About this exercise:
Leave out the pictures and copy the remaining records exactly.

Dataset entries
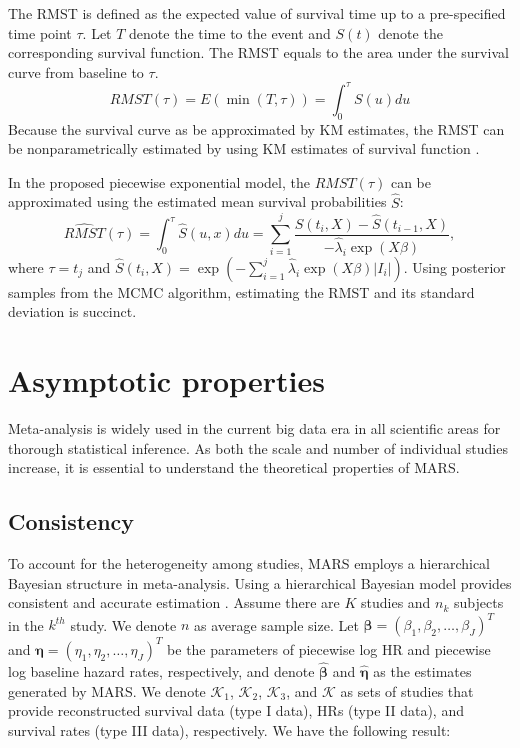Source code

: \documentclass[12pt]{article}
\theoremstyle{mystyle}
\begin{document}
The RMST is defined as the expected value of survival time up to a pre-specified time point $\tau$. Let $T$ denote the time to the event and $S(t)$ denote the corresponding survival function. The RMST equals to the area under the survival curve from baseline to $\tau$. 
\begin{equation*}
RMST(\tau) = E(\min(T,\tau)) = \int_{0}^{\tau} S(u)du
\end{equation*} 
Because the survival curve as be approximated by KM estimates, the RMST can be nonparametrically estimated by using KM estimates of survival function \citep{Guo2019AnalyzingRM}.

In the proposed piecewise exponential model, the $RMST(\tau)$ can be approximated using the estimated mean survival probabilities $\hat{S}$:
\begin{equation*}
\widehat{RMST}(\tau) = \int_{0}^{\tau} \hat{S}(u,x)du =\sum_{i=1}^{j} \frac{\hat{S}(t_{i},X)-\hat{S}(t_{i-1},X)}{-\hat{\lambda}_{i}\exp{(X\beta)}},
\end{equation*}
where $\tau=t_{j}$ and $\hat{S}(t_i,X)=\exp(-\sum_{i=1}^j\hat{\lambda}_i\exp{(X\beta)}|I_i|)$. Using posterior samples from the MCMC algorithm, estimating the RMST and its standard deviation is succinct.  





\section{Asymptotic properties}
\label{sec:5} 

Meta-analysis is widely used in the current big data era in all scientific areas for thorough statistical inference. As both the scale and number of individual studies increase, it is essential to understand the theoretical properties of MARS.

\subsection{Consistency}

To account for the heterogeneity among studies, MARS employs a hierarchical Bayesian structure in meta-analysis. Using a hierarchical Bayesian model provides consistent and accurate estimation \citep{rouder2005introduction}. Assume there are $K$ studies and $n_k$ subjects in the $k^{th}$ study. We denote $n$ as average sample size. Let ${\boldsymbol\beta}=(\beta_1,\beta_2,\dots,\beta_J)^T$ and ${\boldsymbol\eta}=(\eta_1,\eta_2,\dots,\eta_J)^T$ be the parameters of piecewise log HR and piecewise log baseline hazard rates, respectively, and denote $\hat{\boldsymbol\beta}$ and $\hat{\boldsymbol\eta}$ as the estimates generated by MARS. We denote $\mathcal{K}_1$, $\mathcal{K}_2$, $\mathcal{K}_3$, and $\mathcal{K}$ as sets of studies that provide reconstructed survival data (type I data), HRs (type II data), and survival rates (type III data), respectively. We have the following result:
\end{document}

Exercise result:
Source code

: \documentclass[12pt]{article}
\theoremstyle{mystyle}
\begin{document}
The RMST is defined as the expected value of survival time up to a pre-specified time point $\tau$. Let $T$ denote the time to the event and $S(t)$ denote the corresponding survival function. The RMST equals to the area under the survival curve from baseline to $\tau$. 
\begin{equation*}
RMST(\tau) = E(\min(T,\tau)) = \int_{0}^{\tau} S(u)du
\end{equation*} 
Because the survival curve as be approximated by KM estimates, the RMST can be nonparametrically estimated by using KM estimates of survival function \citep{Guo2019AnalyzingRM}.

In the proposed piecewise exponential model, the $RMST(\tau)$ can be approximated using the estimated mean survival probabilities $\hat{S}$:
\begin{equation*}
\widehat{RMST}(\tau) = \int_{0}^{\tau} \hat{S}(u,x)du =\sum_{i=1}^{j} \frac{\hat{S}(t_{i},X)-\hat{S}(t_{i-1},X)}{-\hat{\lambda}_{i}\exp{(X\beta)}},
\end{equation*}
where $\tau=t_{j}$ and $\hat{S}(t_i,X)=\exp(-\sum_{i=1}^j\hat{\lambda}_i\exp{(X\beta)}|I_i|)$. Using posterior samples from the MCMC algorithm, estimating the RMST and its standard deviation is succinct.  





\section{Asymptotic properties}
\label{sec:5} 

Meta-analysis is widely used in the current big data era in all scientific areas for thorough statistical inference. As both the scale and number of individual studies increase, it is essential to understand the theoretical properties of MARS.

\subsection{Consistency}

To account for the heterogeneity among studies, MARS employs a hierarchical Bayesian structure in meta-analysis. Using a hierarchical Bayesian model provides consistent and accurate estimation \citep{rouder2005introduction}. Assume there are $K$ studies and $n_k$ subjects in the $k^{th}$ study. We denote $n$ as average sample size. Let ${\boldsymbol\beta}=(\beta_1,\beta_2,\dots,\beta_J)^T$ and ${\boldsymbol\eta}=(\eta_1,\eta_2,\dots,\eta_J)^T$ be the parameters of piecewise log HR and piecewise log baseline hazard rates, respectively, and denote $\hat{\boldsymbol\beta}$ and $\hat{\boldsymbol\eta}$ as the estimates generated by MARS. We denote $\mathcal{K}_1$, $\mathcal{K}_2$, $\mathcal{K}_3$, and $\mathcal{K}$ as sets of studies that provide reconstructed survival data (type I data), HRs (type II data), and survival rates (type III data), respectively. We have the following result:
\end{document}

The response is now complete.